Biography

Paul Blom headshot (Photo credit: Jonathan Smith)
Photo credit: Jonathan Smith

Paul E. Blom, PhD Student and Teaching Fellow, Dept. of English and Comparative Literature, University of North Carolina at Chapel Hill

Field: Twentieth-Century American Literature

Focus: Health Humanities; Trauma Studies

Photo credit: Annalyse Taccola
Paul Blom headshot (Photo credit: Diksha Brahmbhatt)
Photo credit: Diksha Brahmbhatt

Originally from LaGrange, GA, Paul Blom (he/him) received his BA in English with a minor in Creative Writing from Birmingham-Southern College in Birmingham, AL and his MA in English from DePaul University in Chicago, IL. He is currently a doctoral student in English Literature at the University of North Carolina at Chapel Hill where he has a Teaching Fellowship and teaches courses in rhetoric and composition as well as the occasional literature course.

Paul’s research focuses on American Literature in “the long twentieth century” (1865-contemporary) and its intersection with health humanities and literary trauma studies. Specifically, Paul is interested in how we depict and discuss the events, effects, perpetrators, and survivors of psychological trauma in literature, film, and other media. He is also intensely interested in the ethical and political implications of such depictions. His research has involved extensive work with underserved populations regarding trauma, illness, embodiment, and representation.

​He currently maintains his own small business, Blom Writing Services, out of the Chapel Hill area, through which he provides ​editing, tutoring, and copy writing services for clients around the country. He also has an ongoing professional relationship with Creative Cabin Studios and Visual Epidemiology, Inc. for which he writes promotional videos, short narrative films, and documentary films. ​

In 2015, 2016, 2019, and 2022, he served as the Teaching Fellow for the Yale University Summer Session study-abroad course “Visual Approaches to Global Health,” taught by Professor Jonathan Smith. In this course, Yale undergrads learn to combine traditional epidemiological methods with visual storytelling and filmmaking techniques to address various public health issues in Johannesburg, South Africa and Mbabane, Eswatini (formerly named “Swaziland”).

Paul served as the Fiction Editor for The Carolina Quarterly, the oldest continuous literary magazine in North Carolina from January 2018 through May of 2022. He has served as Co-Director of the Literature, Medicine, and Culture Colloquium (LMCC) with Rachel Warner at UNC since January 2020.

In addition to continuing his teaching and his own studies, Paul continues to collaborate with others on their writing projects through Blom Writing Services, especially on short narrative or documentary films as well as promotional videos for small business and non-profit organizations.

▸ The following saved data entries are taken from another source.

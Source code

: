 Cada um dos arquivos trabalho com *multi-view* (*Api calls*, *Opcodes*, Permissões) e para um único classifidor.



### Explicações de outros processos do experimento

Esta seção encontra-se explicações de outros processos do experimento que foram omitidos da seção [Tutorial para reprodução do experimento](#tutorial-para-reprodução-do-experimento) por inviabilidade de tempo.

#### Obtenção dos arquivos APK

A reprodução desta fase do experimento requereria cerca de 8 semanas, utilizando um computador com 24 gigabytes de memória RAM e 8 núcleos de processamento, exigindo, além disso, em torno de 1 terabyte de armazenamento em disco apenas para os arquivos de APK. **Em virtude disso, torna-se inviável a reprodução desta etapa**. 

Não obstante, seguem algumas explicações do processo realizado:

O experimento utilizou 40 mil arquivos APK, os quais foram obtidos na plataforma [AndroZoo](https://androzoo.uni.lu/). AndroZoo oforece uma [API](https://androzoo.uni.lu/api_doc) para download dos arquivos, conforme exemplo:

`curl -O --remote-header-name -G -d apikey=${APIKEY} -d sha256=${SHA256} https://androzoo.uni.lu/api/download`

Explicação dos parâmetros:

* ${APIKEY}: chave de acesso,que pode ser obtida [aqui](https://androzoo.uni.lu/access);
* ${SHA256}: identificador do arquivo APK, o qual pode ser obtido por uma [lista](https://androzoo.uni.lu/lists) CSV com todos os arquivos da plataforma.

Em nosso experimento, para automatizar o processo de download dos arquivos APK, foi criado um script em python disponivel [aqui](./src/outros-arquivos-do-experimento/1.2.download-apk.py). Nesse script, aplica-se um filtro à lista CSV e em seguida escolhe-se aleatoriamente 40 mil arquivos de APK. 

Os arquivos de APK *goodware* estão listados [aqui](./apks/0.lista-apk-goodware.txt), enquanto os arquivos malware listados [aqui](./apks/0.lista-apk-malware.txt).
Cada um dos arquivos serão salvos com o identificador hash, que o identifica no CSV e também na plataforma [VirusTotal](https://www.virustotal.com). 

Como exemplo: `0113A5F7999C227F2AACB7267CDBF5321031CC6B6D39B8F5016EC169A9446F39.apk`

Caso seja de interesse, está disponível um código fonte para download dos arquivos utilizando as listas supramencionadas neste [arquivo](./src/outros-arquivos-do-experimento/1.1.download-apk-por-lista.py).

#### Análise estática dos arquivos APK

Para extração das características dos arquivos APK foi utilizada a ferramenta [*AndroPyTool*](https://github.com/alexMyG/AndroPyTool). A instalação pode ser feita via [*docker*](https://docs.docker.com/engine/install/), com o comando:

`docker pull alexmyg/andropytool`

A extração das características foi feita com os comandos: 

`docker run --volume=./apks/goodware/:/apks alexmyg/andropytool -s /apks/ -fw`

He also composes original poetry, short fiction, creative non-fiction, and drama. His other interests include digital media, visual literacy and narratives, movies and film, narratology, theory of the body, mythology or folklore, poetry from the Romantic period, magical realism, and superhero or epic fantasy narratives. In his free time, Paul also enjoys soccer, running, photography, woodworking, or just watching a good movie.